Exercise material

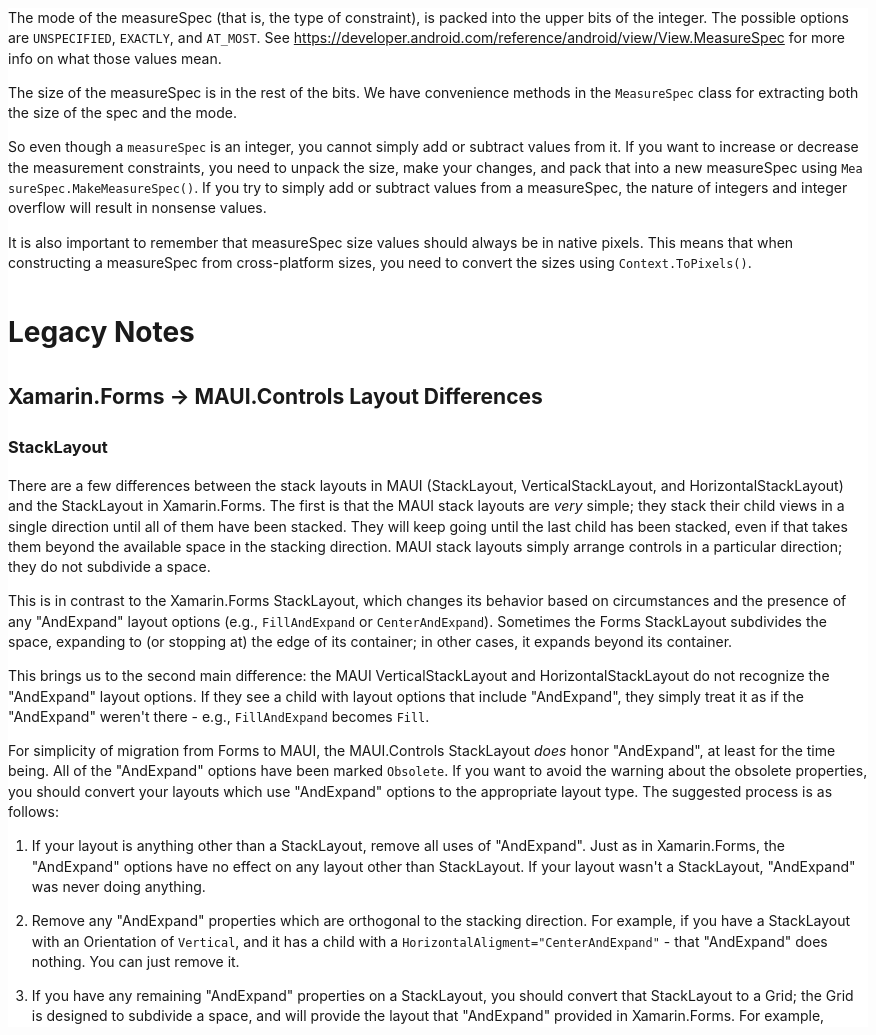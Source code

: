 The mode of the measureSpec (that is, the type of constraint), is packed into the upper bits of the integer. The possible options are `UNSPECIFIED`, `EXACTLY`, and `AT_MOST`. See https://developer.android.com/reference/android/view/View.MeasureSpec for more info on what those values mean. 

The size of the measureSpec is in the rest of the bits. We have convenience methods in the `MeasureSpec` class for extracting both the size of the spec and the mode. 

So even though a `measureSpec` is an integer, you cannot simply add or subtract values from it. If you want to increase or decrease the measurement constraints, you need to unpack the size, make your changes, and pack that into a new measureSpec using `MeasureSpec.MakeMeasureSpec()`. If you try to simply add or subtract values from a measureSpec, the nature of integers and integer overflow will result in nonsense values. 

It is also important to remember that measureSpec size values should always be in native pixels. This means that when constructing a measureSpec from cross-platform sizes, you need to convert the sizes using `Context.ToPixels()`. 

# Legacy Notes

## Xamarin.Forms -> MAUI.Controls Layout Differences

### StackLayout
 
There are a few differences between the stack layouts in MAUI (StackLayout, VerticalStackLayout, and HorizontalStackLayout) and the StackLayout in Xamarin.Forms. The first is that the MAUI stack layouts are _very_ simple; they stack their child views in a single direction until all of them have been stacked. They will keep going until the last child has been stacked, even if that takes them beyond the available space in the stacking direction. MAUI stack layouts simply arrange controls in a particular direction; they do not subdivide a space. 

This is in contrast to the Xamarin.Forms StackLayout, which changes its behavior based on circumstances and the presence of any "AndExpand" layout options (e.g., `FillAndExpand` or `CenterAndExpand`). Sometimes the Forms StackLayout subdivides the space, expanding to (or stopping at) the edge of its container; in other cases, it expands beyond its container. 

This brings us to the second main difference: the MAUI VerticalStackLayout and HorizontalStackLayout do not recognize the "AndExpand" layout options. If they see a child with layout options that include "AndExpand", they simply treat it as if the "AndExpand" weren't there - e.g., `FillAndExpand` becomes `Fill`. 

For simplicity of migration from Forms to MAUI, the MAUI.Controls StackLayout _does_ honor "AndExpand", at least for the time being. All of the "AndExpand" options have been marked `Obsolete`. If you want to avoid the warning about the obsolete properties, you should convert your layouts which use "AndExpand" options to the appropriate layout type. The suggested process is as follows:

1. If your layout is anything other than a StackLayout, remove all uses of "AndExpand". Just as in Xamarin.Forms, the "AndExpand" options have no effect on any layout other than StackLayout. If your layout wasn't a StackLayout, "AndExpand" was never doing anything. 

2. Remove any "AndExpand" properties which are orthogonal to the stacking direction. For example, if you have a StackLayout with an Orientation of `Vertical`, and it has a child with a `HorizontalAligment="CenterAndExpand"` - that "AndExpand" does nothing. You can just remove it. 

3. If you have any remaining "AndExpand" properties on a StackLayout, you should convert that StackLayout to a Grid; the Grid is designed to subdivide a space, and will provide the layout that "AndExpand" provided in Xamarin.Forms. For example,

Problem description
Pictures stay out. Print the lines of the records above exactly, from the first through the one with "There are a".

Result for this task
Source code

: The mode of the measureSpec (that is, the type of constraint), is packed into the upper bits of the integer. The possible options are `UNSPECIFIED`, `EXACTLY`, and `AT_MOST`. See https://developer.android.com/reference/android/view/View.MeasureSpec for more info on what those values mean. 

The size of the measureSpec is in the rest of the bits. We have convenience methods in the `MeasureSpec` class for extracting both the size of the spec and the mode. 

So even though a `measureSpec` is an integer, you cannot simply add or subtract values from it. If you want to increase or decrease the measurement constraints, you need to unpack the size, make your changes, and pack that into a new measureSpec using `MeasureSpec.MakeMeasureSpec()`. If you try to simply add or subtract values from a measureSpec, the nature of integers and integer overflow will result in nonsense values. 

It is also important to remember that measureSpec size values should always be in native pixels. This means that when constructing a measureSpec from cross-platform sizes, you need to convert the sizes using `Context.ToPixels()`. 

# Legacy Notes

## Xamarin.Forms -> MAUI.Controls Layout Differences

### StackLayout
 
There are a few differences between the stack layouts in MAUI (StackLayout, VerticalStackLayout, and HorizontalStackLayout) and the StackLayout in Xamarin.Forms. The first is that the MAUI stack layouts are _very_ simple; they stack their child views in a single direction until all of them have been stacked. They will keep going until the last child has been stacked, even if that takes them beyond the available space in the stacking direction. MAUI stack layouts simply arrange controls in a particular direction; they do not subdivide a space. 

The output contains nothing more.